Desmoid-type fibromatoses involving the brachial plexus: treatment options and assessment of c-KIT mutational status

Abstract

Desmoid-type fibromatoses are a locally invasive soft-tissue lesion that is most commonly encountered in abdominal sites. The tumor also affects head and neck areas, particularly the supraclavicular region, where it may encase and distort the brachial plexus and compromise neurovascular structures. Neurosurgeons may be called on to treat desmoid-type fibromatoses in these sites. The authors describe their experience in treating four patients with desmoid-type fibromatoses involving the brachial plexus and report the results of immunohistochemical analysis of the tumors. Gross-total excision with nerve sparing was the first-line therapy of choice, although the surgery was challenging. Intraoperative identification of the site of tumor origin from musculoaponeurotic tissues by the neurosurgeon was necessary in two of the four cases to achieve a correct frozen section or final pathological diagnosis. Immunostaining for c-KIT (CD117) was undertaken in all cases in light of a previous report of positive CD117 immunoreactivity in abdominal desmoid-type fibromatoses. All four tumors manifested weak focal immunostaining for c-KIT. One of the patients was given adjuvant imatinib mesylate therapy, with limited success.

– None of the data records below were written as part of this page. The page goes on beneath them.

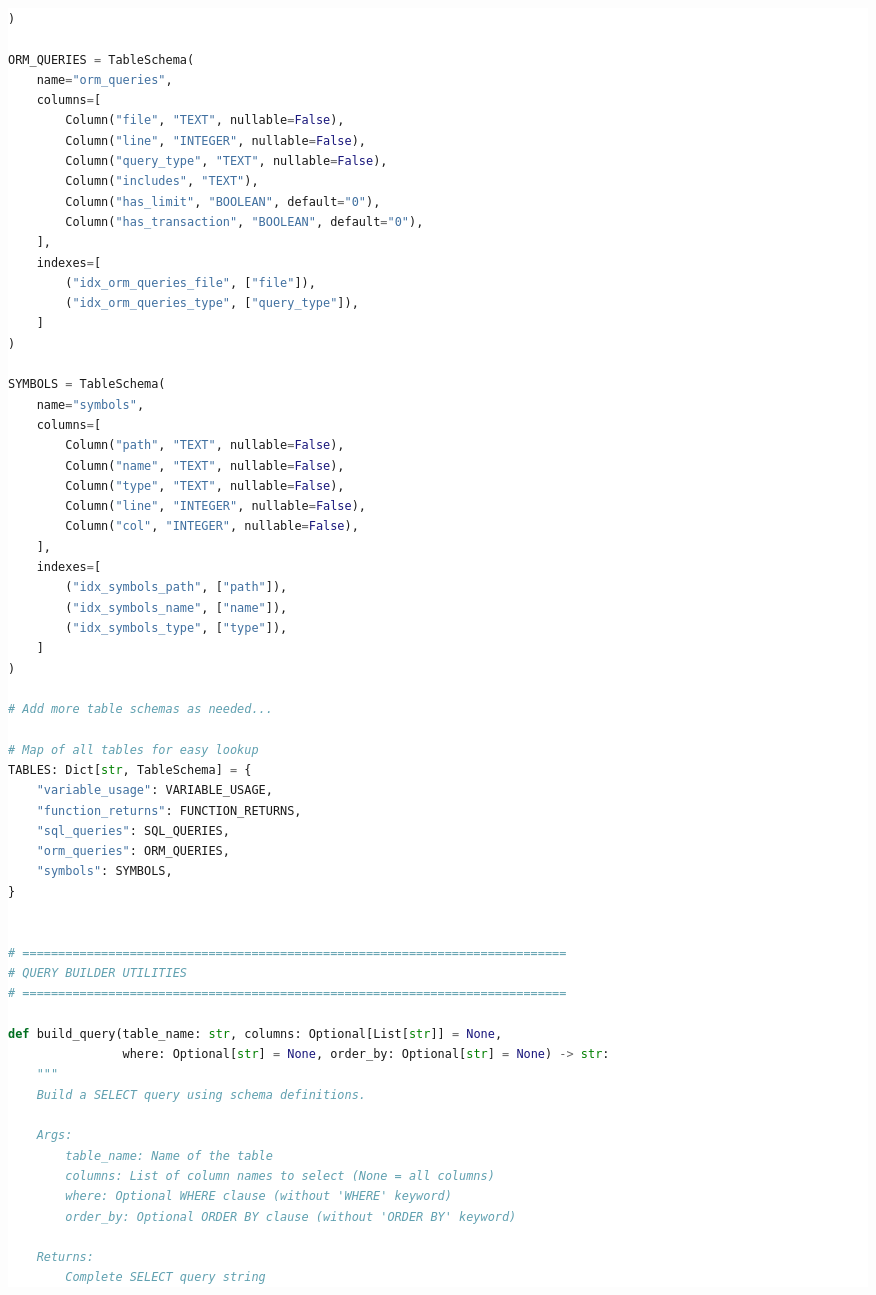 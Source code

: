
 ```python
)

ORM_QUERIES = TableSchema(
    name="orm_queries",
    columns=[
        Column("file", "TEXT", nullable=False),
        Column("line", "INTEGER", nullable=False),
        Column("query_type", "TEXT", nullable=False),
        Column("includes", "TEXT"),
        Column("has_limit", "BOOLEAN", default="0"),
        Column("has_transaction", "BOOLEAN", default="0"),
    ],
    indexes=[
        ("idx_orm_queries_file", ["file"]),
        ("idx_orm_queries_type", ["query_type"]),
    ]
)

SYMBOLS = TableSchema(
    name="symbols",
    columns=[
        Column("path", "TEXT", nullable=False),
        Column("name", "TEXT", nullable=False),
        Column("type", "TEXT", nullable=False),
        Column("line", "INTEGER", nullable=False),
        Column("col", "INTEGER", nullable=False),
    ],
    indexes=[
        ("idx_symbols_path", ["path"]),
        ("idx_symbols_name", ["name"]),
        ("idx_symbols_type", ["type"]),
    ]
)

# Add more table schemas as needed...

# Map of all tables for easy lookup
TABLES: Dict[str, TableSchema] = {
    "variable_usage": VARIABLE_USAGE,
    "function_returns": FUNCTION_RETURNS,
    "sql_queries": SQL_QUERIES,
    "orm_queries": ORM_QUERIES,
    "symbols": SYMBOLS,
}


# ============================================================================
# QUERY BUILDER UTILITIES
# ============================================================================

def build_query(table_name: str, columns: Optional[List[str]] = None,
                where: Optional[str] = None, order_by: Optional[str] = None) -> str:
    """
    Build a SELECT query using schema definitions.

    Args:
        table_name: Name of the table
        columns: List of column names to select (None = all columns)
        where: Optional WHERE clause (without 'WHERE' keyword)
        order_by: Optional ORDER BY clause (without 'ORDER BY' keyword)

    Returns:
        Complete SELECT query string
```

Subsequent polymerase chain reaction testing revealed that three of the four tumors manifested a single base pair change in exon 10 of the c-KIT gene (A to C in two cases and A to G in one case). There was local recurrence in three patients, despite gross-total excision. With the combination of surgery and radiation therapy, local disease control was achieved in three of the four patients. This represents the first report of c-KIT sequencing in desmoid-type fibromatoses and suggests a possible biological basis for continuing to explore the use of adjuvant imatinib mesylate therapy.